■ WORK ORDER:
Verbatim copy, images omitted: return the full listing.

■ SUPPLIED RECORDS:
____

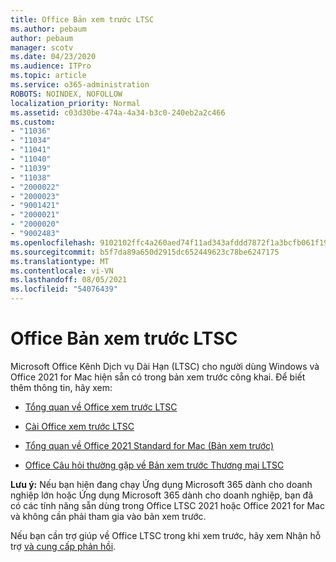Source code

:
 ```yaml
---
title: Office Bản xem trước LTSC
ms.author: pebaum
author: pebaum
manager: scotv
ms.date: 04/23/2020
ms.audience: ITPro
ms.topic: article
ms.service: o365-administration
ROBOTS: NOINDEX, NOFOLLOW
localization_priority: Normal
ms.assetid: c03d30be-474a-4a34-b3c0-240eb2a2c466
ms.custom:
- "11036"
- "11034"
- "11041"
- "11040"
- "11039"
- "11038"
- "2000022"
- "2000023"
- "9001421"
- "2000021"
- "2000020"
- "9002483"
ms.openlocfilehash: 9102102ffc4a260aed74f11ad343afddd7872f1a3bcfb061f1961aef49e6e841
ms.sourcegitcommit: b5f7da89a650d2915dc652449623c78be6247175
ms.translationtype: MT
ms.contentlocale: vi-VN
ms.lasthandoff: 08/05/2021
ms.locfileid: "54076439"
---
```

# <a name="office-ltsc-preview"></a>Office Bản xem trước LTSC

Microsoft Office Kênh Dịch vụ Dài Hạn (LTSC) cho người dùng Windows và Office 2021 for Mac hiện sẵn có trong bản xem trước công khai. Để biết thêm thông tin, hãy xem:

- [Tổng quan về Office xem trước LTSC](https://docs.microsoft.com/deployoffice/office2021/overview-ltsc-preview)

- [Cài Office xem trước LTSC](https://docs.microsoft.com/deployoffice/office2021/install-ltsc-preview)

- [Tổng quan về Office 2021 Standard for Mac (Bản xem trước)](https://docs.microsoft.com/deployoffice/office2021/overview-mac-preview)

- [Office Câu hỏi thường gặp về Bản xem trước Thương mại LTSC](https://answers.microsoft.com/msoffice/forum/all/office-ltsc-commercial-preview-faq/0fcf5976-f87f-4be1-81af-9f6d6141bc3a)  

**Lưu ý:** Nếu bạn hiện đang chạy Ứng dụng Microsoft 365 dành cho doanh nghiệp lớn hoặc Ứng dụng Microsoft 365 dành cho doanh nghiệp, bạn đã có các tính năng sẵn dùng trong Office LTSC 2021 hoặc Office 2021 for Mac và không cần phải tham gia vào bản xem trước.

Nếu bạn cần trợ giúp về Office LTSC trong khi xem trước, hãy xem Nhận hỗ trợ [và cung cấp phản hồi](https://docs.microsoft.com/deployoffice/office2021/install-ltsc-preview#getting-support-and-providing-feedback).

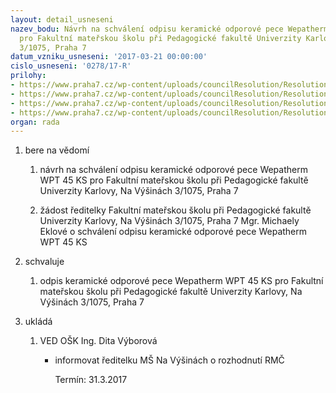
 ```yaml
---
layout: detail_usneseni
nazev_bodu: Návrh na schválení odpisu keramické odporové pece Wepatherm WPT 45 KS
  pro Fakultní mateřskou školu při Pedagogické fakultě Univerzity Karlovy, Na Výšinách
  3/1075, Praha 7
datum_vzniku_usneseni: '2017-03-21 00:00:00'
cislo_usneseni: '0278/17-R'
prilohy:
- https://www.praha7.cz/wp-content/uploads/councilResolution/Resolutions/28951/export/Duvodovazprava~182307.docx
- https://www.praha7.cz/wp-content/uploads/councilResolution/Resolutions/28951/export/Zadostoodpis~182306.jpg
- https://www.praha7.cz/wp-content/uploads/councilResolution/Resolutions/28951/export/Technickyposudek~182305.jpg
- https://www.praha7.cz/wp-content/uploads/councilResolution/Resolutions/28951/export/export~296451.pdf
organ: rada
---
```

<ol id="urzList" class="urzList_view"><li id="" class="urzClass1"><span name="1">bere na vědomí</span><ol class="urzOlClass"><li style="text-align: left;" id="" class="urzClass2"><span><p>návrh na schválení odpisu keramické odporové pece Wepatherm WPT 45 KS pro Fakultní mateřskou školu při Pedagogické fakultě Univerzity Karlovy, Na Výšinách 3/1075, Praha 7</p></span></li><li style="text-align: left;" id="" class="urzClass2"><span><p>žádost ředitelky Fakultní mateřskou školu při Pedagogické fakultě Univerzity Karlovy, Na Výšinách 3/1075, Praha 7 Mgr. Michaely Eklové o schválení odpisu keramické odporové pece Wepatherm WPT 45 KS</p></span></li></ol></li><li id="" class="urzClass1"><span name="24">schvaluje</span><ol class="urzOlClass"><li style="text-align: left;" id="" class="urzClass2"><span><p>odpis keramické odporové pece Wepatherm WPT 45 KS pro Fakultní mateřskou školu při Pedagogické fakultě Univerzity Karlovy, Na Výšinách 3/1075, Praha 7</p></span></li></ol></li><li class="urzClass1" id="urzUkoly"><span name="1">ukládá</span><ol class="urzOlClass"><li class="urzClass2"><span><p>VED OŠK Ing. Dita Výborová</p></span><ul class="urzUlClass"><li class="urzClass3"><span><p>informovat ředitelku MŠ Na Výšinách o rozhodnutí RMČ</p></span><span class="urzUkolTermin">  Termín:&nbsp;31.3.2017</span></li></ul></li></ol></li></ol>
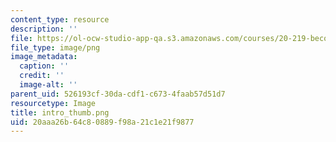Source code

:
 ```yaml
---
content_type: resource
description: ''
file: https://ol-ocw-studio-app-qa.s3.amazonaws.com/courses/20-219-becoming-the-next-bill-nye-writing-and-hosting-the-educational-show-january-iap-2015/20aaa26b64c80889f98a21c1e21f9877_intro_thumb.png
file_type: image/png
image_metadata:
  caption: ''
  credit: ''
  image-alt: ''
parent_uid: 526193cf-30da-cdf1-c673-4faab57d51d7
resourcetype: Image
title: intro_thumb.png
uid: 20aaa26b-64c8-0889-f98a-21c1e21f9877
---
```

____

■ ANSWER SPACE:
Source code

:
 ```yaml
---
title: Office Bản xem trước LTSC
ms.author: pebaum
author: pebaum
manager: scotv
ms.date: 04/23/2020
ms.audience: ITPro
ms.topic: article
ms.service: o365-administration
ROBOTS: NOINDEX, NOFOLLOW
localization_priority: Normal
ms.assetid: c03d30be-474a-4a34-b3c0-240eb2a2c466
ms.custom:
- "11036"
- "11034"
- "11041"
- "11040"
- "11039"
- "11038"
- "2000022"
- "2000023"
- "9001421"
- "2000021"
- "2000020"
- "9002483"
ms.openlocfilehash: 9102102ffc4a260aed74f11ad343afddd7872f1a3bcfb061f1961aef49e6e841
ms.sourcegitcommit: b5f7da89a650d2915dc652449623c78be6247175
ms.translationtype: MT
ms.contentlocale: vi-VN
ms.lasthandoff: 08/05/2021
ms.locfileid: "54076439"
---
```

# <a name="office-ltsc-preview"></a>Office Bản xem trước LTSC

Microsoft Office Kênh Dịch vụ Dài Hạn (LTSC) cho người dùng Windows và Office 2021 for Mac hiện sẵn có trong bản xem trước công khai. Để biết thêm thông tin, hãy xem:

- [Tổng quan về Office xem trước LTSC](https://docs.microsoft.com/deployoffice/office2021/overview-ltsc-preview)

- [Cài Office xem trước LTSC](https://docs.microsoft.com/deployoffice/office2021/install-ltsc-preview)

- [Tổng quan về Office 2021 Standard for Mac (Bản xem trước)](https://docs.microsoft.com/deployoffice/office2021/overview-mac-preview)

- [Office Câu hỏi thường gặp về Bản xem trước Thương mại LTSC](https://answers.microsoft.com/msoffice/forum/all/office-ltsc-commercial-preview-faq/0fcf5976-f87f-4be1-81af-9f6d6141bc3a)  

**Lưu ý:** Nếu bạn hiện đang chạy Ứng dụng Microsoft 365 dành cho doanh nghiệp lớn hoặc Ứng dụng Microsoft 365 dành cho doanh nghiệp, bạn đã có các tính năng sẵn dùng trong Office LTSC 2021 hoặc Office 2021 for Mac và không cần phải tham gia vào bản xem trước.

Nếu bạn cần trợ giúp về Office LTSC trong khi xem trước, hãy xem Nhận hỗ trợ [và cung cấp phản hồi](https://docs.microsoft.com/deployoffice/office2021/install-ltsc-preview#getting-support-and-providing-feedback).

 ```yaml
---
layout: detail_usneseni
nazev_bodu: Návrh na schválení odpisu keramické odporové pece Wepatherm WPT 45 KS
  pro Fakultní mateřskou školu při Pedagogické fakultě Univerzity Karlovy, Na Výšinách
  3/1075, Praha 7
datum_vzniku_usneseni: '2017-03-21 00:00:00'
cislo_usneseni: '0278/17-R'
prilohy:
- https://www.praha7.cz/wp-content/uploads/councilResolution/Resolutions/28951/export/Duvodovazprava~182307.docx
- https://www.praha7.cz/wp-content/uploads/councilResolution/Resolutions/28951/export/Zadostoodpis~182306.jpg
- https://www.praha7.cz/wp-content/uploads/councilResolution/Resolutions/28951/export/Technickyposudek~182305.jpg
- https://www.praha7.cz/wp-content/uploads/councilResolution/Resolutions/28951/export/export~296451.pdf
organ: rada
---
```

<ol id="urzList" class="urzList_view"><li id="" class="urzClass1"><span name="1">bere na vědomí</span><ol class="urzOlClass"><li style="text-align: left;" id="" class="urzClass2"><span><p>návrh na schválení odpisu keramické odporové pece Wepatherm WPT 45 KS pro Fakultní mateřskou školu při Pedagogické fakultě Univerzity Karlovy, Na Výšinách 3/1075, Praha 7</p></span></li><li style="text-align: left;" id="" class="urzClass2"><span><p>žádost ředitelky Fakultní mateřskou školu při Pedagogické fakultě Univerzity Karlovy, Na Výšinách 3/1075, Praha 7 Mgr. Michaely Eklové o schválení odpisu keramické odporové pece Wepatherm WPT 45 KS</p></span></li></ol></li><li id="" class="urzClass1"><span name="24">schvaluje</span><ol class="urzOlClass"><li style="text-align: left;" id="" class="urzClass2"><span><p>odpis keramické odporové pece Wepatherm WPT 45 KS pro Fakultní mateřskou školu při Pedagogické fakultě Univerzity Karlovy, Na Výšinách 3/1075, Praha 7</p></span></li></ol></li><li class="urzClass1" id="urzUkoly"><span name="1">ukládá</span><ol class="urzOlClass"><li class="urzClass2"><span><p>VED OŠK Ing. Dita Výborová</p></span><ul class="urzUlClass"><li class="urzClass3"><span><p>informovat ředitelku MŠ Na Výšinách o rozhodnutí RMČ</p></span><span class="urzUkolTermin">  Termín:&nbsp;31.3.2017</span></li></ul></li></ol></li></ol>
Source code

:
 ```yaml
---
content_type: resource
description: ''
file: https://ol-ocw-studio-app-qa.s3.amazonaws.com/courses/20-219-becoming-the-next-bill-nye-writing-and-hosting-the-educational-show-january-iap-2015/20aaa26b64c80889f98a21c1e21f9877_intro_thumb.png
file_type: image/png
image_metadata:
  caption: ''
  credit: ''
  image-alt: ''
parent_uid: 526193cf-30da-cdf1-c673-4faab57d51d7
resourcetype: Image
title: intro_thumb.png
uid: 20aaa26b-64c8-0889-f98a-21c1e21f9877
---
```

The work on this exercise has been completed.